Directions => Tally the lines below that contain the word "arcu". Only the number should be returned.

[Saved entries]
------------------------------

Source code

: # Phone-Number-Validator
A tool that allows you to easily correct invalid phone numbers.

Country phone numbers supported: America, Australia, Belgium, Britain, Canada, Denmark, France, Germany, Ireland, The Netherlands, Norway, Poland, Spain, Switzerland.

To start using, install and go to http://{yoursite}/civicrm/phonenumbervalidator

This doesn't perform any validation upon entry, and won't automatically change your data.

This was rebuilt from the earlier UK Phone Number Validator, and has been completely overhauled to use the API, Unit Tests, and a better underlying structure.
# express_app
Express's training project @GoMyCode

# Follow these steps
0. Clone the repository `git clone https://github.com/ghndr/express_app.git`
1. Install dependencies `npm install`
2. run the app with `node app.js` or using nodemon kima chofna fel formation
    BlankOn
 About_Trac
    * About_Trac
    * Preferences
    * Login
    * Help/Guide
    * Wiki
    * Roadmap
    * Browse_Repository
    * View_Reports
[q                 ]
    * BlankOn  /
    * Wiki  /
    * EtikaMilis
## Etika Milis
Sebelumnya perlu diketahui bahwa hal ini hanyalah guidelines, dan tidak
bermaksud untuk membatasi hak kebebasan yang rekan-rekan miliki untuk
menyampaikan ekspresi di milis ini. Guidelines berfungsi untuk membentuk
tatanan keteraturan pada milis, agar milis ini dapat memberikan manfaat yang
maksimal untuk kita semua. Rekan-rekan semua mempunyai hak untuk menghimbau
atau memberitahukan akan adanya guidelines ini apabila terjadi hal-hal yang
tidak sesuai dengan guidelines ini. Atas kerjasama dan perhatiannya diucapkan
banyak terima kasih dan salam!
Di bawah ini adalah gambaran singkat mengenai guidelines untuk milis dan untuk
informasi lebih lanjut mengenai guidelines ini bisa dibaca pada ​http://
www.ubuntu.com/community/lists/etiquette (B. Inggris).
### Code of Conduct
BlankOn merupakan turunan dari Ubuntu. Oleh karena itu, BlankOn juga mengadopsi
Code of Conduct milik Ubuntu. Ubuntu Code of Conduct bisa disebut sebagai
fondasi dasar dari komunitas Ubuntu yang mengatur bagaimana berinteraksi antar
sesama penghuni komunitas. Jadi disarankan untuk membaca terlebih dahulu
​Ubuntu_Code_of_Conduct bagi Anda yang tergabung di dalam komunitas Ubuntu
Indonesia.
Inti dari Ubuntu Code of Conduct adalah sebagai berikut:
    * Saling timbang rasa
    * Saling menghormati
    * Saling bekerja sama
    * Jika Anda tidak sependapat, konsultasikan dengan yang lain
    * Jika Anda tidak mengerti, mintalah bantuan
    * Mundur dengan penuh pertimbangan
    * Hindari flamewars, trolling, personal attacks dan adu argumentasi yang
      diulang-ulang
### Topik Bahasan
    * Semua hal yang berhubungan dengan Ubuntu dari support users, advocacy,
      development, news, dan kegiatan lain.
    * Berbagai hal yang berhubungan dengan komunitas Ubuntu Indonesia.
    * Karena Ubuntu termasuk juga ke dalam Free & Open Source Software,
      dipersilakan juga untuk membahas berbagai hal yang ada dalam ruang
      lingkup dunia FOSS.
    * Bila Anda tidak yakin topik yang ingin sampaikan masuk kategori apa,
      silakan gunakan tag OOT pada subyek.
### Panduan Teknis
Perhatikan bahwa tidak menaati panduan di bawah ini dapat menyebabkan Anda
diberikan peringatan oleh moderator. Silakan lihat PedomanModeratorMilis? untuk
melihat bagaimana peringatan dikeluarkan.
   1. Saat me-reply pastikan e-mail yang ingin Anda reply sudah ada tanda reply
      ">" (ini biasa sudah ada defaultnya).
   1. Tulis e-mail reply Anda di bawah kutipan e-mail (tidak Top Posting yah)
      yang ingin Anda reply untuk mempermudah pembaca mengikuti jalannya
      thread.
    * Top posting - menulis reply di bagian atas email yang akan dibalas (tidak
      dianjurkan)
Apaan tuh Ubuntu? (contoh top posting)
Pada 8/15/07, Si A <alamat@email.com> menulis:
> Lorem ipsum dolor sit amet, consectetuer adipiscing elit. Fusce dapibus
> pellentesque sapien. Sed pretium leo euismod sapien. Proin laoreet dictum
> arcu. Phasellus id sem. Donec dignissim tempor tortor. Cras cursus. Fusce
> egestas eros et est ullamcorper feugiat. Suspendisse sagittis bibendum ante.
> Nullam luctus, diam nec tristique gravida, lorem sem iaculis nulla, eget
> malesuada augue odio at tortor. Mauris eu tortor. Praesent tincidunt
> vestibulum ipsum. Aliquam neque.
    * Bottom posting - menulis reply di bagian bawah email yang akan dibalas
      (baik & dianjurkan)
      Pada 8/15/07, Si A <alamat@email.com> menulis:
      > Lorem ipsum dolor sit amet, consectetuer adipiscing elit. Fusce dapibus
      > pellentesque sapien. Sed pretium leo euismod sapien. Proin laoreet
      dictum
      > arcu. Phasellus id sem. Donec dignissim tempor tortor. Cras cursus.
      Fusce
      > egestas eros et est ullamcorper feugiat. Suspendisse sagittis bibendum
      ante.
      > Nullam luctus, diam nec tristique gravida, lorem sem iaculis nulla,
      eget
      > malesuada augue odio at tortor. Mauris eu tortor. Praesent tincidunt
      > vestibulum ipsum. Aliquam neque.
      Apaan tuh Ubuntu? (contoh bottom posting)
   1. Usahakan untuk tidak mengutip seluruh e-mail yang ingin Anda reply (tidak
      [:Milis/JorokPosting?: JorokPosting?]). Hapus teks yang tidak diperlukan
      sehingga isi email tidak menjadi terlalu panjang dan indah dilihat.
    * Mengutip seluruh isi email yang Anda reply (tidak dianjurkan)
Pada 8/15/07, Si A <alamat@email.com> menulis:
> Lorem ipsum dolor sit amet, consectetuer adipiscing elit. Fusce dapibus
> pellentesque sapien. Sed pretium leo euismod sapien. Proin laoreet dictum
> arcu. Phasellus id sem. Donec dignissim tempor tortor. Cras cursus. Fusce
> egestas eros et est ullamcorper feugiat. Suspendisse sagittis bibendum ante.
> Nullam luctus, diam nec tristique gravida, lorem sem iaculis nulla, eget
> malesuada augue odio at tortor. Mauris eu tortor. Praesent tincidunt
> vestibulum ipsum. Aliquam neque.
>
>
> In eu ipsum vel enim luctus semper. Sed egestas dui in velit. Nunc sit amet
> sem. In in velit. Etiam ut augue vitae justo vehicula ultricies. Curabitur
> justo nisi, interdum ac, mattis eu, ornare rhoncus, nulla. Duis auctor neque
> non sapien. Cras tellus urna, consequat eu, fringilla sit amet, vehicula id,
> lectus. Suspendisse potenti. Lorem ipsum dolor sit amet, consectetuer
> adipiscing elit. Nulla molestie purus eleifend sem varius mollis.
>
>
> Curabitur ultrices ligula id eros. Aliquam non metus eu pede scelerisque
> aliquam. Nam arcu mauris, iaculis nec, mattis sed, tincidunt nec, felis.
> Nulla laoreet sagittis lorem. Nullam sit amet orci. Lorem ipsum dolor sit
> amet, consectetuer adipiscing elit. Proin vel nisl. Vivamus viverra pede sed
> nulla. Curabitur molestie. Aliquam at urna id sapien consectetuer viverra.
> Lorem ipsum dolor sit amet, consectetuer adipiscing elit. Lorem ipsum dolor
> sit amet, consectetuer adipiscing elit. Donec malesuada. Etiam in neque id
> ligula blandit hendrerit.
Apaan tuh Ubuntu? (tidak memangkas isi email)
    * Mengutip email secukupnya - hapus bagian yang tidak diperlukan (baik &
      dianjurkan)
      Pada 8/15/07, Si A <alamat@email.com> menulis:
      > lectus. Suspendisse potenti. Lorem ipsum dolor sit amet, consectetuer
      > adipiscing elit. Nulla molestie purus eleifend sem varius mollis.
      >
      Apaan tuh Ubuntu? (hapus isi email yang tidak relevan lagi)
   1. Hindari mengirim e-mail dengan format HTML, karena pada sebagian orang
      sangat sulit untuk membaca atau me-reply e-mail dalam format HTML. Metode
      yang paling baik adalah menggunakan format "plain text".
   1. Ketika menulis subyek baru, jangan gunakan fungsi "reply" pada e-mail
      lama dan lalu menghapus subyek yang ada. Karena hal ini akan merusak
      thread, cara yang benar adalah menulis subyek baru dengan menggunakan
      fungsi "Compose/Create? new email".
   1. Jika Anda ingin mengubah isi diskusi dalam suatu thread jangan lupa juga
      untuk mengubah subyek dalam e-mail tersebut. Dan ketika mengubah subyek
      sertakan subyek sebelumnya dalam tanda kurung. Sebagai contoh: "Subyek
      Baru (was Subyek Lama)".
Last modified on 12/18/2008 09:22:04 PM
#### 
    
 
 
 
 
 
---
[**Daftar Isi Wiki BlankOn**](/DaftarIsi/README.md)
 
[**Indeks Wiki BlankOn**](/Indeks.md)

------------------------------

Response area => 4